#### [Listed records]

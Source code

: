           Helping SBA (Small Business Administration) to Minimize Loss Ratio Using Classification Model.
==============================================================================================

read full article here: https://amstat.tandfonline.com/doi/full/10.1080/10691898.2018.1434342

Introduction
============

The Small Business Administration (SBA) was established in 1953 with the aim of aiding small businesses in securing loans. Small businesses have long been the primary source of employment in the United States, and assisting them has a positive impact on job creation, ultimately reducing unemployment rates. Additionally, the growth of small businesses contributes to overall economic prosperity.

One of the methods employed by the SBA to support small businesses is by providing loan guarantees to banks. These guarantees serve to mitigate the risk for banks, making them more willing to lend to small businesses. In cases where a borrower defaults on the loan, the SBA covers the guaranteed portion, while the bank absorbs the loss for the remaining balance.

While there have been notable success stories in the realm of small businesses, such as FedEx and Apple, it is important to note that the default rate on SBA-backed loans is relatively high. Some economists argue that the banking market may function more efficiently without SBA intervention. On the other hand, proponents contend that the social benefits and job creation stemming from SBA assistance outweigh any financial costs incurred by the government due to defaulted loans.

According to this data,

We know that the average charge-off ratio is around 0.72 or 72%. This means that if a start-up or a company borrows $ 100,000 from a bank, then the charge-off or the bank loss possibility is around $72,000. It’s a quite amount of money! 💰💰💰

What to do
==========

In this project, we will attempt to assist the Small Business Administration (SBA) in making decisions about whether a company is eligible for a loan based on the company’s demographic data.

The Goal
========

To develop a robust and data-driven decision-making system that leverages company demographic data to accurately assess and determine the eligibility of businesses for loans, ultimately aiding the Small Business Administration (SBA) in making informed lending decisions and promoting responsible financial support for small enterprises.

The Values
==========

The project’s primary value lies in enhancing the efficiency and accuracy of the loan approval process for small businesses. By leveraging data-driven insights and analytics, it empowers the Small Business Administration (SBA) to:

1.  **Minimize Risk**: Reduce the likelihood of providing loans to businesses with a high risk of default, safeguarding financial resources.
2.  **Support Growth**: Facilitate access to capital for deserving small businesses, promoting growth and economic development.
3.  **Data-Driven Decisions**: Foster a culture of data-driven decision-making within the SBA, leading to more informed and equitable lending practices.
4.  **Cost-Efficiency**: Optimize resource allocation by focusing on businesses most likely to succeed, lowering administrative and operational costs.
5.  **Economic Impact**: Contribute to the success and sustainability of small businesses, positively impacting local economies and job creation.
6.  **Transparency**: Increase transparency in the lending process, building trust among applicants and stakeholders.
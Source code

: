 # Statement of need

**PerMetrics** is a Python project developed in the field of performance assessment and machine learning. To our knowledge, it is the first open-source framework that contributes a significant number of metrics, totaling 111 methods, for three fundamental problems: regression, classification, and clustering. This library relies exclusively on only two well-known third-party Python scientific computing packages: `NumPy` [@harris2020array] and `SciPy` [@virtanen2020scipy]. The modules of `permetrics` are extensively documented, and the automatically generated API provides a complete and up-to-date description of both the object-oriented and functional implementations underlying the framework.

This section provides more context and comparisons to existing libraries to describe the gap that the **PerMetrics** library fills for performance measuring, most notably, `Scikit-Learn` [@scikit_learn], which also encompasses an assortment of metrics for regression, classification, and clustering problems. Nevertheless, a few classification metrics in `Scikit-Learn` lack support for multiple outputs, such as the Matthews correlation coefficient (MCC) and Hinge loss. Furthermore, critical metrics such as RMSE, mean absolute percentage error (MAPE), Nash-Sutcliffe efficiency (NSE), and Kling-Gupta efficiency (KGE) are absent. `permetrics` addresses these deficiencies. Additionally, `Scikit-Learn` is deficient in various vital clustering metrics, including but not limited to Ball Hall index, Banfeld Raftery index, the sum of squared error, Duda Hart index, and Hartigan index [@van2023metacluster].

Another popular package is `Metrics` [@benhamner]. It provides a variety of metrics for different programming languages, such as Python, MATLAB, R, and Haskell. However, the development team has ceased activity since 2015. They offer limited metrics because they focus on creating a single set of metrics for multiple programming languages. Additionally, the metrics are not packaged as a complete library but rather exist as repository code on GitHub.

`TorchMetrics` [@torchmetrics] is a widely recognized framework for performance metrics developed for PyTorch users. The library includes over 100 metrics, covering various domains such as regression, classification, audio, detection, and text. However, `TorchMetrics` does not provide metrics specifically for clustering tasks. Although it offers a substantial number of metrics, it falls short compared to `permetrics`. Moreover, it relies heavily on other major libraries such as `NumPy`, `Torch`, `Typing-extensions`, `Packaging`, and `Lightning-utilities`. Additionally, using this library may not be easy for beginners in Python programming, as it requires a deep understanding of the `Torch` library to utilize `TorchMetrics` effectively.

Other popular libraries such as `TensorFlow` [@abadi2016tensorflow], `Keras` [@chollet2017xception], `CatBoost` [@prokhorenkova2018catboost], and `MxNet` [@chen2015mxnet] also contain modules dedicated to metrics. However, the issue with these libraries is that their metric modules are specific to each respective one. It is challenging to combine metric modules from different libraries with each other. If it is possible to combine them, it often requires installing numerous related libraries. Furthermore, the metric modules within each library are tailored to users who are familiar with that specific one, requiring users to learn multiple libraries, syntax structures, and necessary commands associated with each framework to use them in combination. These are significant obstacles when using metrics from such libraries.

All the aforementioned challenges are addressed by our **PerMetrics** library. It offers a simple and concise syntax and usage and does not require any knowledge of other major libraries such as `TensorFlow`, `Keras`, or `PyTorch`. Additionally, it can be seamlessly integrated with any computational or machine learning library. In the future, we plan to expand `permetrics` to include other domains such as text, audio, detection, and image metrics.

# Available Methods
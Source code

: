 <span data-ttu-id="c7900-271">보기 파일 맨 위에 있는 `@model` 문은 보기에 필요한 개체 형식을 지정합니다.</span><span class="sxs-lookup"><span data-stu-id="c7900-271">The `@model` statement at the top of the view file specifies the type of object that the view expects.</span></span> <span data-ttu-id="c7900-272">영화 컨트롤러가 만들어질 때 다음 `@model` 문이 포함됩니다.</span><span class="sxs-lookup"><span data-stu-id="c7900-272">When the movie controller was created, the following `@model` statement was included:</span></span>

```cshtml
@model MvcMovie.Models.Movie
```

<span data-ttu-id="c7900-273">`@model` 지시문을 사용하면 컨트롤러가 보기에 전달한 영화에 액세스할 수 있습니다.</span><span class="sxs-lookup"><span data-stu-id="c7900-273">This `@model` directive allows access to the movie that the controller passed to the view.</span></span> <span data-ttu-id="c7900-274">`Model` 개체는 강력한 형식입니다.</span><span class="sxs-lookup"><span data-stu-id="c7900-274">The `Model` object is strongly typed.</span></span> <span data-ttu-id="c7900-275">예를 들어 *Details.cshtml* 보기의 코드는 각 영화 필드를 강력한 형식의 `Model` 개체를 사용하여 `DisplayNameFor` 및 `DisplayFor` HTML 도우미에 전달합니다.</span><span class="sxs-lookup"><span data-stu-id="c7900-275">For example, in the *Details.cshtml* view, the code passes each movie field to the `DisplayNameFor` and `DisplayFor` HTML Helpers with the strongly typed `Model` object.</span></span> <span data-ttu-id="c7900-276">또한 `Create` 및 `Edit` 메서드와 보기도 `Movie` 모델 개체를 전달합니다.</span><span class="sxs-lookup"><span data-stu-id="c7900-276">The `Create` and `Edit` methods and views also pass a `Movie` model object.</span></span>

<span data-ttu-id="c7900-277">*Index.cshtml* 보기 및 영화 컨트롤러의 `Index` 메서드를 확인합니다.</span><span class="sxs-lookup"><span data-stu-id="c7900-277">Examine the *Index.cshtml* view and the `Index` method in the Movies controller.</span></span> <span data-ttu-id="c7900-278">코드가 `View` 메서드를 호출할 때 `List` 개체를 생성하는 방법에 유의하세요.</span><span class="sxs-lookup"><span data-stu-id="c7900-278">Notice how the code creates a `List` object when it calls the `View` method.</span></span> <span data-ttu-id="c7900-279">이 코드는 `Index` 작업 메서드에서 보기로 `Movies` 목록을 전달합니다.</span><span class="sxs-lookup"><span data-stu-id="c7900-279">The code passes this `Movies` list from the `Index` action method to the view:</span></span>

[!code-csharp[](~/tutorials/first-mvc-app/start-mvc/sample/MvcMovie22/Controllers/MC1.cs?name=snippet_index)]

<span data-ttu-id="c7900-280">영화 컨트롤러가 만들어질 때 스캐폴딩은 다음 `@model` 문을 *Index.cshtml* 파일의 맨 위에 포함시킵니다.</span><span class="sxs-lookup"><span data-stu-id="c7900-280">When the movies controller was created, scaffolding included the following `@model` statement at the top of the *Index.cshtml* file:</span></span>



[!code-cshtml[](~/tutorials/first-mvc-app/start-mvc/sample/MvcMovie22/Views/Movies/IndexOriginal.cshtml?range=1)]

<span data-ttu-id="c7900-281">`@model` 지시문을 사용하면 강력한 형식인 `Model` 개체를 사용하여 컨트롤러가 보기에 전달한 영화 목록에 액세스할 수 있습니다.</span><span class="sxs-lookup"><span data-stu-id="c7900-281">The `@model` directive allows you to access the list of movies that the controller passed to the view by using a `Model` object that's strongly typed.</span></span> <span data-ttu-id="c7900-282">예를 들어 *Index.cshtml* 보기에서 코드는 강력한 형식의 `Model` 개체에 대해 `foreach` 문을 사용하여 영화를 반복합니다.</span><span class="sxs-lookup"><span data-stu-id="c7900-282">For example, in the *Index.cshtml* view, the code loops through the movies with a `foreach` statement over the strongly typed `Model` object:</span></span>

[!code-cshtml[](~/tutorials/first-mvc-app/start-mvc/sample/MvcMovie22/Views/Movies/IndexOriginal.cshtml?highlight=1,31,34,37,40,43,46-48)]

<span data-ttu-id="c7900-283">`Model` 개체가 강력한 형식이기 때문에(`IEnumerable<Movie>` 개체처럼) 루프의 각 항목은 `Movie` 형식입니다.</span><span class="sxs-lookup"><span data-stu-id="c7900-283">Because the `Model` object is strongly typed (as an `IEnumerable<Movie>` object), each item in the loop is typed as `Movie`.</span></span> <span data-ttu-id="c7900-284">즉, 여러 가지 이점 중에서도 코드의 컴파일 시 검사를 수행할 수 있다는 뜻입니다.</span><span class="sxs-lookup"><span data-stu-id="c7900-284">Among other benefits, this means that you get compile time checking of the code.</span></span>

#### [Exercise aim]
Take the lines above from the one containing "While there have" to the one containing "According to this" and retype them exactly, both ends included, with nothing added.

#### [Answer space]
While there have been notable success stories in the realm of small businesses, such as FedEx and Apple, it is important to note that the default rate on SBA-backed loans is relatively high. Some economists argue that the banking market may function more efficiently without SBA intervention. On the other hand, proponents contend that the social benefits and job creation stemming from SBA assistance outweigh any financial costs incurred by the government due to defaulted loans.

According to this data,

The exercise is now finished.